Goal of the exercise
Below is a block of records; return all of them exactly, but without the images.

Provided material
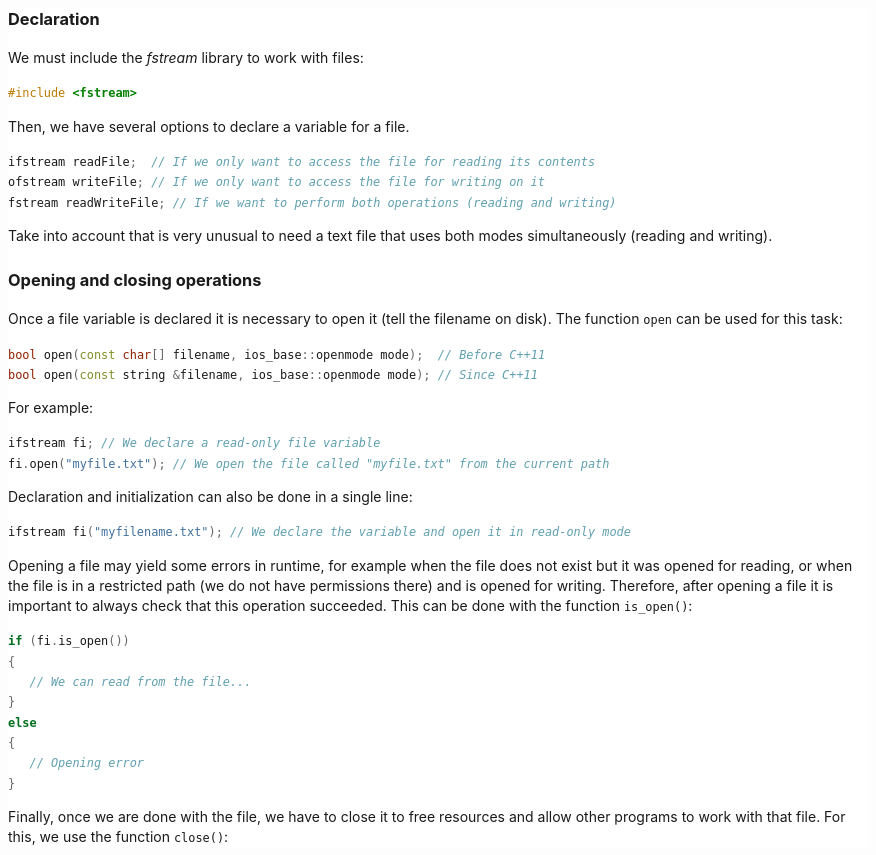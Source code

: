 ### Declaration

We must include the _fstream_ library to work with files:

```cpp
#include <fstream>
```

Then, we have several options to declare a variable for a file.

```cpp
ifstream readFile;  // If we only want to access the file for reading its contents
ofstream writeFile; // If we only want to access the file for writing on it
fstream readWriteFile; // If we want to perform both operations (reading and writing)
```

Take into account that is very unusual to need a text file that uses both modes simultaneously (reading and writing).

### Opening and closing operations

Once a file variable is declared it is necessary to open it (tell the filename on disk). The function ```open``` can be used for this task:

```cpp
bool open(const char[] filename, ios_base::openmode mode);  // Before C++11
bool open(const string &filename, ios_base::openmode mode); // Since C++11
```

For example:
```cpp
ifstream fi; // We declare a read-only file variable
fi.open("myfile.txt"); // We open the file called "myfile.txt" from the current path
```

Declaration and initialization can also be done in a single line:

```cpp
ifstream fi("myfilename.txt"); // We declare the variable and open it in read-only mode
```

Opening a file may yield some errors in runtime, for example when the file does not exist but it was opened for reading, or when the file is in a restricted path (we do not have permissions there) and is opened for writing. Therefore, after opening a file it is important to always check that this operation succeeded. This can be done with the function ```is_open()```:

```cpp
if (fi.is_open()) 
{
   // We can read from the file...
} 
else 
{
   // Opening error
}
```

Finally, once we are done with the file, we have to close it to free resources and allow other programs to work with that file. For this, we use the function ```close()```:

Your response
Source code

: ### Declaration

We must include the _fstream_ library to work with files:

```cpp
#include <fstream>
```

Then, we have several options to declare a variable for a file.

```cpp
ifstream readFile;  // If we only want to access the file for reading its contents
ofstream writeFile; // If we only want to access the file for writing on it
fstream readWriteFile; // If we want to perform both operations (reading and writing)
```

Take into account that is very unusual to need a text file that uses both modes simultaneously (reading and writing).

### Opening and closing operations

Once a file variable is declared it is necessary to open it (tell the filename on disk). The function ```open``` can be used for this task:

```cpp
bool open(const char[] filename, ios_base::openmode mode);  // Before C++11
bool open(const string &filename, ios_base::openmode mode); // Since C++11
```

For example:
```cpp
ifstream fi; // We declare a read-only file variable
fi.open("myfile.txt"); // We open the file called "myfile.txt" from the current path
```

Declaration and initialization can also be done in a single line:

```cpp
ifstream fi("myfilename.txt"); // We declare the variable and open it in read-only mode
```

Opening a file may yield some errors in runtime, for example when the file does not exist but it was opened for reading, or when the file is in a restricted path (we do not have permissions there) and is opened for writing. Therefore, after opening a file it is important to always check that this operation succeeded. This can be done with the function ```is_open()```:

```cpp
if (fi.is_open()) 
{
   // We can read from the file...
} 
else 
{
   // Opening error
}
```

Finally, once we are done with the file, we have to close it to free resources and allow other programs to work with that file. For this, we use the function ```close()```:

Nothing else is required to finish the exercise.